Psychological, Cognitive and Linguistic BERTology: An Idiomatic Multiword Expression Perspective


COLING 2022 Tutorial

Contents

Introduction and Motivation

The success of BERT and similar pre-trained language models (PLMs) has led to what might be described as an existential crisis for certain aspects of Natural Language Processing: PLMs can now do better than other models on numerous tasks in multiple evaluation scenarios and are argued to outperform human performances on some benchmarks (Wang et al., 2018; Sun et al., 2020; Hassan et al., 2018). In addition, PLMs also seem to have access to a variety of linguistic information as diverse as parse trees (Hewitt and Manning, 2019), entity types, relations, semantic roles (Tenney et al., 2019a), and constructional information (Tayyar Madabushi et al., 2020).

Does this mean that there is no longer a need to tap into the decades of progress that was made in traditional NLP and related fields including corpus and cognitive linguistics? In short, can deep(er) models replace linguistically motivated (layered) models and systematic engineering as we work towards high-level symbolic artificial intelligence systems?

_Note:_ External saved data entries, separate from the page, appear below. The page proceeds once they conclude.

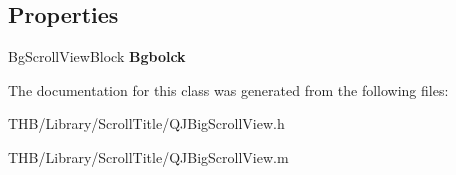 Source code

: \subsection*{Properties}
\begin{DoxyCompactItemize}
\item 
\mbox{\label{interface_q_j_big_scroll_view_a433e66d395b35428384a107edb4a8093}} 
Bg\+Scroll\+View\+Block {\bfseries Bgbolck}
\end{DoxyCompactItemize}


The documentation for this class was generated from the following files\+:\begin{DoxyCompactItemize}
\item 
T\+H\+B/\+Library/\+Scroll\+Title/Q\+J\+Big\+Scroll\+View.\+h\item 
T\+H\+B/\+Library/\+Scroll\+Title/Q\+J\+Big\+Scroll\+View.\+m\end{DoxyCompactItemize}
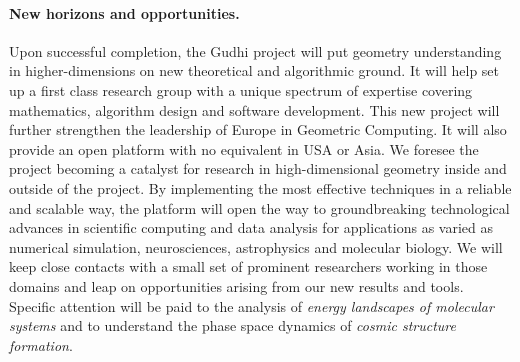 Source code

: 



\vspace{-1mm}

\paragraph{New horizons and opportunities.} 




Upon successful completion, the Gudhi project will put geometry understanding in higher-dimensions on new theoretical and algorithmic ground. It will help set up a first class research group with a unique spectrum of expertise covering mathematics, algorithm design and software development.  This new project will further strengthen the leadership of Europe in Geometric Computing.  It will also provide an open platform with no equivalent in USA or Asia.  We foresee the project becoming a catalyst for research in high-dimensional geometry inside and outside of the project.  By implementing the most effective techniques in a reliable and scalable way, the platform will open the way to groundbreaking technological advances in scientific computing and data analysis for applications as varied as numerical simulation, neurosciences, astrophysics and molecular biology. We will keep close contacts with a small set of prominent researchers working in those domains and leap on opportunities arising from our new results and tools.  Specific attention will be paid to the analysis of {\em energy landscapes of molecular systems} and to understand the phase space dynamics of {\em cosmic structure formation}.

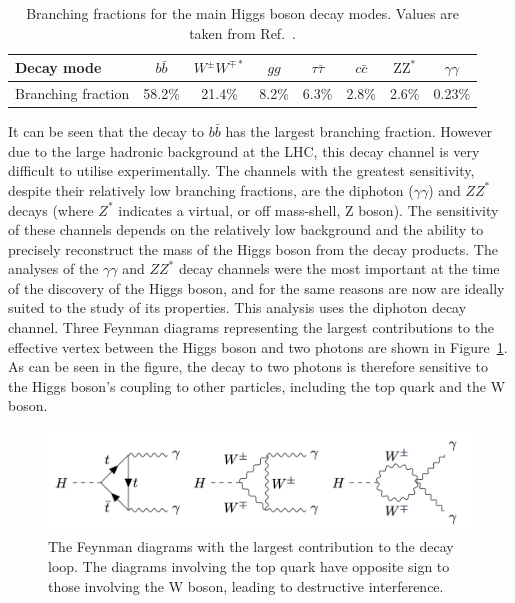 \begin{table}
  \centering
  \begin{tabular}{ l | c c c c c c c }
      \hline
      Decay mode & $b\bar{b}$ & $W^{\pm}W^{\mp*}$ & $gg$ & $\tau\bar{\tau}$ & $c\bar{c}$ & $\mathrm{ZZ}^{*}$ & $\gamma\gamma$ \\
      \hline
      Branching fraction & 58.2\% & 21.4\% & 8.2\% & 6.3\% & 2.8\% & 2.6\% & 0.23\% \\
      \hline
  \end{tabular}%
  \caption{
  Branching fractions for the main Higgs boson decay modes. 
  Values are taken from Ref.~\cite{YR4}.
  }
  \label{tab:theory_decay}
\end{table}

It can be seen that the decay to $b\bar{b}$ has the largest branching fraction.
However due to the large hadronic background at the LHC, 
this decay channel is very difficult to utilise experimentally.
The channels with the greatest sensitivity, despite their relatively low branching fractions, 
are the diphoton ($\gamma\gamma$) and $ZZ^{*}$ decays 
(where $Z^{*}$ indicates a virtual, or off mass-shell, Z boson).
The sensitivity of these channels depends on the relatively low background 
and the ability to precisely reconstruct the mass of the Higgs boson from the decay products.
The analyses of the $\gamma\gamma$ and $ZZ^{*}$ decay channels were the most important 
at the time of the discovery of the Higgs boson, 
and for the same reasons are now are ideally suited to the study of its properties.
This analysis uses the diphoton decay channel.
Three Feynman diagrams representing the largest contributions to the effective vertex 
between the Higgs boson and two photons are shown in Figure~\ref{fig:theory_FeynDecay}.
As can be seen in the figure, 
the decay to two photons is therefore sensitive to the Higgs boson's coupling to other particles, 
including the top quark and the W boson.

\begin{figure}[hptb]
  \centering
  \includegraphics[width=\textwidth]{Figures/Theory/FeynDecay.png}
  \caption[Feyman diagrams contributing to the \Hgg decay loop.]
  {
    The Feynman diagrams with the largest contribution to the \Hgg decay loop.
    The diagrams involving the top quark have opposite sign to those involving the W boson, 
    leading to destructive interference.
  }
  \label{fig:theory_FeynDecay}
\end{figure}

This tutorial will explore these questions through the lens of a linguistically and cognitively important phenomena that PLMs do not (yet) handle very well: Idiomatic Multiword Expressions (MWEs) (Yu and Ettinger, 2020; Garcia et al., 2021; Tayyar Madabushi et al., 2021).

Tutorial Themes

In this tutorial we will introduce participants to the exciting research from topics associated with four themes: a) we will provide an overview of BERTology (Rogers et al., 2020) from a linguistic and cognitive stand point, b) introduce participants to the highlights from research on idiomaticity available in cognitive and corpus linguistics, along with studies that show the need for cultural, world and common sense knowledge in handling idiomaticity and related problems, c) traditional methods of handling idiomaticity by providing explicit information regarding idiomatic phrases to models, and c) the state of the art in idiomaticity detection and representation.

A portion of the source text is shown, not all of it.